START SUPPLIED MATERIAL
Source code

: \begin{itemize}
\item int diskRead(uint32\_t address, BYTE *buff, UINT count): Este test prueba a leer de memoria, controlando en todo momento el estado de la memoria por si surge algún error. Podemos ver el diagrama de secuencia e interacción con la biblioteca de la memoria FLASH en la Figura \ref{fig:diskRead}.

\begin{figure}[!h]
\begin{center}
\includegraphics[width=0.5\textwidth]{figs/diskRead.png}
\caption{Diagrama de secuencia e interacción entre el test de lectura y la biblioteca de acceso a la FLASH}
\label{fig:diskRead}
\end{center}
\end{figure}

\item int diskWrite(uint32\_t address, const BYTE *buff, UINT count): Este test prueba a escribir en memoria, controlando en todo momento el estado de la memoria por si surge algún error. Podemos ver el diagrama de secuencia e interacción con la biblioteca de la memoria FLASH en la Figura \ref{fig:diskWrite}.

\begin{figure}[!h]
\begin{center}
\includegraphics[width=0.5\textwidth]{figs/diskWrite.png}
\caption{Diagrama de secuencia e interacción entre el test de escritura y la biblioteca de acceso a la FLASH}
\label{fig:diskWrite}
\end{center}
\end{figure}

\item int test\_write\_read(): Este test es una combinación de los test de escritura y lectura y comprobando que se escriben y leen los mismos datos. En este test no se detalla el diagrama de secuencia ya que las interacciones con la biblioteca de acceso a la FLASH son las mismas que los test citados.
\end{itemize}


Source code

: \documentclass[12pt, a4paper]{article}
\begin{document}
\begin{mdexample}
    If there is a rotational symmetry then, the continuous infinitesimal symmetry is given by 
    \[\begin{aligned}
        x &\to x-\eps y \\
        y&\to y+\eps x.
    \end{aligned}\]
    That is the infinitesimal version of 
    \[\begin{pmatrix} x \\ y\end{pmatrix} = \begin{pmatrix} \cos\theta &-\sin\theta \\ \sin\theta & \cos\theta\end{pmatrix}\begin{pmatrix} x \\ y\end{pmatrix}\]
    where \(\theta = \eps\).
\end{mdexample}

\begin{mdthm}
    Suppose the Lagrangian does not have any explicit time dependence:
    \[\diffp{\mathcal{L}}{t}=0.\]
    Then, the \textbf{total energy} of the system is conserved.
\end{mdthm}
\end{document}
END SUPPLIED MATERIAL
**TASK INSTRUCTIONS:** Within the lines above, find those holding the word "lectura" and copy them.

**EXERCISE OUTPUT:**
\caption{Diagrama de secuencia e interacción entre el test de lectura y la biblioteca de acceso a la FLASH}
\item int test\_write\_read(): Este test es una combinación de los test de escritura y lectura y comprobando que se escriben y leen los mismos datos. En este test no se detalla el diagrama de secuencia ya que las interacciones con la biblioteca de acceso a la FLASH son las mismas que los test citados.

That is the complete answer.